Stored data entries
+++

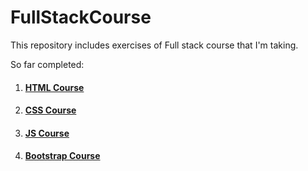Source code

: # FullStackCourse
This repository includes exercises of Full stack course that I'm taking.

So far completed:

1. #### [HTML Course](https://github.com/MelAsAdaLovelace/FullStackCourse/tree/master/1.HTML-Course)
2. #### [CSS Course](https://github.com/MelAsAdaLovelace/FullStackCourse/tree/master/2.%20CSS-Course)
3. #### [JS Course](https://github.com/MelAsAdaLovelace/FullStackCourse/tree/master/3.%20Javascript-Course)
4. #### [Bootstrap Course](https://github.com/MelAsAdaLovelace/FullStackCourse/tree/master/4.%20Bootstrap-Course)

+++

For the records above, state how many lines contain the word "MelAsAdaLovelace". Give only the number.

** REPLY TO THE TASK **
4